## Your objective
Below are the records. List every line holding the word "value".

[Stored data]
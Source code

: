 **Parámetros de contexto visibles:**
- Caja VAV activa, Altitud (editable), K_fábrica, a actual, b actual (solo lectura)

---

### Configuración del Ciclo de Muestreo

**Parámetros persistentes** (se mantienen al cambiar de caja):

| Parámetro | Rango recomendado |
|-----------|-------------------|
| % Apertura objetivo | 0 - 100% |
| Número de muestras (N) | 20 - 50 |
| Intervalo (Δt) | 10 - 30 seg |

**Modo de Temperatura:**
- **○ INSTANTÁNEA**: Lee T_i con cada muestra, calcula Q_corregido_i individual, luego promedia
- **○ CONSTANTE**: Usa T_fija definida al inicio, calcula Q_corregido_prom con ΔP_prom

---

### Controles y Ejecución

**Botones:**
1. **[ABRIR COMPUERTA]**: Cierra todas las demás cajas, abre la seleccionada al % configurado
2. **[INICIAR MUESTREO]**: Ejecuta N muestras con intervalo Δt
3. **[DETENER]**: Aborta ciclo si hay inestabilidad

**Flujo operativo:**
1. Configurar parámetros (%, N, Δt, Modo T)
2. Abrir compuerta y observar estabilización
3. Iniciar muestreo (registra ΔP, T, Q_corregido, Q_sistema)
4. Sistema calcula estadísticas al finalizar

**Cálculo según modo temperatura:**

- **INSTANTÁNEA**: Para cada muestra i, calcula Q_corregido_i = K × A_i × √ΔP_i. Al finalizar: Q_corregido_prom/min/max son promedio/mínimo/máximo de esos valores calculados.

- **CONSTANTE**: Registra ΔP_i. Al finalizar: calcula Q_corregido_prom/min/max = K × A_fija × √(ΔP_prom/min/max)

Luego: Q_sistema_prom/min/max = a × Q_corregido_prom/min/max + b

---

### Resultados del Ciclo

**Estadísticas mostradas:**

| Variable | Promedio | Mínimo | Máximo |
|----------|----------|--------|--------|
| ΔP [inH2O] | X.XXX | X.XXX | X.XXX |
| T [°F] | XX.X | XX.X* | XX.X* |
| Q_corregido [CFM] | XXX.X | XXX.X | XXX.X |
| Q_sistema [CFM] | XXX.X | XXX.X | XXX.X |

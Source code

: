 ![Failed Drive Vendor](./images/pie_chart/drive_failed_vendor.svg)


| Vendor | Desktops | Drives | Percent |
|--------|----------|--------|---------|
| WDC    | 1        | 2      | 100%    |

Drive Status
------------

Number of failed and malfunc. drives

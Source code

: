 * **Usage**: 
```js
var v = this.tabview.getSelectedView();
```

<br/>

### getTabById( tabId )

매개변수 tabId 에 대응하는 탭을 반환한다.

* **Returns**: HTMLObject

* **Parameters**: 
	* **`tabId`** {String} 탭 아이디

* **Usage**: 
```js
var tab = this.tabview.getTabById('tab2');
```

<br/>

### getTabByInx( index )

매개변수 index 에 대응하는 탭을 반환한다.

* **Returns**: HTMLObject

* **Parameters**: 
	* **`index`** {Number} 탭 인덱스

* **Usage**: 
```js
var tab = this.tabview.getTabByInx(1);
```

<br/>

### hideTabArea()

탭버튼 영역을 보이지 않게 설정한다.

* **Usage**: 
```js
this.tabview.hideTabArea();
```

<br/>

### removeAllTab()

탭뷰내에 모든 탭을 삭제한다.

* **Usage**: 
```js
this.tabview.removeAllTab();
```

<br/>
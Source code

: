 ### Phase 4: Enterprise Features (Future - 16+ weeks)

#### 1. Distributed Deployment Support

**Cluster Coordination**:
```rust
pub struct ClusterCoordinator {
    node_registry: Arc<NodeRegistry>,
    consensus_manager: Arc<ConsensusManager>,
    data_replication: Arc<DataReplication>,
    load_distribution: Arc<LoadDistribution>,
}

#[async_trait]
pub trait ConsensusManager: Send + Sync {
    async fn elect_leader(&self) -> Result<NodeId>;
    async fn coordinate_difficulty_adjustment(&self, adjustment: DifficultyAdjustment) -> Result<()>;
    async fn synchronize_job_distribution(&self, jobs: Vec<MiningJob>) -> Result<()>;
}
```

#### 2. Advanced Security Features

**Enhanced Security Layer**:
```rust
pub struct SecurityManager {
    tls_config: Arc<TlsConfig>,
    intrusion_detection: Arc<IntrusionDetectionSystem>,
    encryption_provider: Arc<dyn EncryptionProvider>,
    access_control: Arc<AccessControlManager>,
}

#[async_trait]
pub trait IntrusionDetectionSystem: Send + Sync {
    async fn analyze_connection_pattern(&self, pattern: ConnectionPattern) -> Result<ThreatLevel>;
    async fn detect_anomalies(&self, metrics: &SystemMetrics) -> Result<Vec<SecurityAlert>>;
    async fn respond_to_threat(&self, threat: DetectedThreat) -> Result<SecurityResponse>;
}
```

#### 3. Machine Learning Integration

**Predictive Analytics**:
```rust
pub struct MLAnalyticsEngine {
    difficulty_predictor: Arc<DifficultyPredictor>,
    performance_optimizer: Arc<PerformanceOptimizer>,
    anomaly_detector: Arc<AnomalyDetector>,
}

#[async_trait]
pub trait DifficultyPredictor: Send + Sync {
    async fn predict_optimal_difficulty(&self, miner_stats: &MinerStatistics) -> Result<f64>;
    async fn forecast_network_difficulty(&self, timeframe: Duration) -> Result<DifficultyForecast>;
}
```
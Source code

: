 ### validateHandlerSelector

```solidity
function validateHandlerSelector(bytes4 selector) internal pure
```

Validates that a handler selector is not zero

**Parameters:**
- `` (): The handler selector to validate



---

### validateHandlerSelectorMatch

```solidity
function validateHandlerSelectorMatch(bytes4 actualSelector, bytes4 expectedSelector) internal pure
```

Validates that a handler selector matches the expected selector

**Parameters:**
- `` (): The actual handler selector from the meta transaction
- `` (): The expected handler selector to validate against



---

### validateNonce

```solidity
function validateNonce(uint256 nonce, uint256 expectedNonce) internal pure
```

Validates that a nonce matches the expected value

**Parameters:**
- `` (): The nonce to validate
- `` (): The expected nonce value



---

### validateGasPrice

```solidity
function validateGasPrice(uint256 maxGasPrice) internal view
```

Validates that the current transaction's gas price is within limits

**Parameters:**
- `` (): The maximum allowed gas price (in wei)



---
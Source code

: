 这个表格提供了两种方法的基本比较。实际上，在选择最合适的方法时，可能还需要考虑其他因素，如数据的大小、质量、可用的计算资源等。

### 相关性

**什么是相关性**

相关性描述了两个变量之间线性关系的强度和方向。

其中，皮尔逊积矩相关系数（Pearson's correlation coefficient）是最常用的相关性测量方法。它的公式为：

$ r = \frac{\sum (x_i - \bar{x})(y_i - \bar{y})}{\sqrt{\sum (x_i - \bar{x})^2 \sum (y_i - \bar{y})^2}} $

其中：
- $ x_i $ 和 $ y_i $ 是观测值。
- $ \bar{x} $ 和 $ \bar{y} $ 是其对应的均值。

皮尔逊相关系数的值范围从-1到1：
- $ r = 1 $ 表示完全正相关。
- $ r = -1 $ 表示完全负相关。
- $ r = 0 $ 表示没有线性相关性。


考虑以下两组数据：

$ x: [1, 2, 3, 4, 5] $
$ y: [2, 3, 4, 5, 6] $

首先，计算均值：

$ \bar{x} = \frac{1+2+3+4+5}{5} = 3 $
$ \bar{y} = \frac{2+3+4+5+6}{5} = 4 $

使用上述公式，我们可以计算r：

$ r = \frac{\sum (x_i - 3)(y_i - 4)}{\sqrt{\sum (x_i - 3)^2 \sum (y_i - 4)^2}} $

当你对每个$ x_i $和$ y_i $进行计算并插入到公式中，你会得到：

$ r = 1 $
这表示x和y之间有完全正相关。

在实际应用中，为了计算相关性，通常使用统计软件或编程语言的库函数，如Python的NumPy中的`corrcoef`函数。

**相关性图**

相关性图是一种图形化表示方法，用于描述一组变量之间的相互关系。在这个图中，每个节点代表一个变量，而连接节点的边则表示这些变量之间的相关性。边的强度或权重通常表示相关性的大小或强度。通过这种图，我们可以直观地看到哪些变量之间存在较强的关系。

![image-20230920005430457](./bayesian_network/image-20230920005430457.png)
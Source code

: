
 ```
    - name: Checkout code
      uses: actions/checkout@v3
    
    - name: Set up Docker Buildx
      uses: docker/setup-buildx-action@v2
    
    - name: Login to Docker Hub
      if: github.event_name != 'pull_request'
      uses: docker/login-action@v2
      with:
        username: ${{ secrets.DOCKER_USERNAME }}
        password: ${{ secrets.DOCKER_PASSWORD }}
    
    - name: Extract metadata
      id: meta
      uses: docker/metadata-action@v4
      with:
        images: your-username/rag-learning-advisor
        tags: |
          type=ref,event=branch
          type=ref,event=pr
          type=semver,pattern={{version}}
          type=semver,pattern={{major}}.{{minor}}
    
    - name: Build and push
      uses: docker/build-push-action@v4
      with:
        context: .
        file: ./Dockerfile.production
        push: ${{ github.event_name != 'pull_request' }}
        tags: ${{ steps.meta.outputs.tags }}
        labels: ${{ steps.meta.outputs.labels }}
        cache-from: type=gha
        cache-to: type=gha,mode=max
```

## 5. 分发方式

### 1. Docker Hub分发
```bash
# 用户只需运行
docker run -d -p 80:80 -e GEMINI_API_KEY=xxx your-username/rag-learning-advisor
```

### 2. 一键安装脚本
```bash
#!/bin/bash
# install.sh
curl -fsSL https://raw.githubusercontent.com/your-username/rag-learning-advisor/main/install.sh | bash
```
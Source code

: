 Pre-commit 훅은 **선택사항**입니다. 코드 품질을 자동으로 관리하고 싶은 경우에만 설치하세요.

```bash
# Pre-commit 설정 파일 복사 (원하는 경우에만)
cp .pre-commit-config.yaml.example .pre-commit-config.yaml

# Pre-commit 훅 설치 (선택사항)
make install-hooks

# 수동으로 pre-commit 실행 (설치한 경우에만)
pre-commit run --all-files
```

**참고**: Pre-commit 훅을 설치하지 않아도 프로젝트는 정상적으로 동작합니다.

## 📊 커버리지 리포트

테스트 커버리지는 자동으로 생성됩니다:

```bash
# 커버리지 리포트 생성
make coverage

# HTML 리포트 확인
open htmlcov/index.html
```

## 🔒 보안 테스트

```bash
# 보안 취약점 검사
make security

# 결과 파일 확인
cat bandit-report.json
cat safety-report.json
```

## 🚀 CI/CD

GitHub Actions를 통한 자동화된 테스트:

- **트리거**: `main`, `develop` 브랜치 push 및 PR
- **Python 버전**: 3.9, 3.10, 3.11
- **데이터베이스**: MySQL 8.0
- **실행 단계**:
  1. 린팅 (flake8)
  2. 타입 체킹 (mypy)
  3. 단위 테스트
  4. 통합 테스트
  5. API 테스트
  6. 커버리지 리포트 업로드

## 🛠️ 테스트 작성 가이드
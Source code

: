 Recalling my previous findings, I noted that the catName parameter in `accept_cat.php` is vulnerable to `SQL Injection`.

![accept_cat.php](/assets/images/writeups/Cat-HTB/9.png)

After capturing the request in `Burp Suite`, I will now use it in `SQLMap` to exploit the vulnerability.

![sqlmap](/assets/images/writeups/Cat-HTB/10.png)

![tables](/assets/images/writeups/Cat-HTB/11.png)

## Reply to the task
Validates that a nonce matches the expected value
- `` (): The expected nonce value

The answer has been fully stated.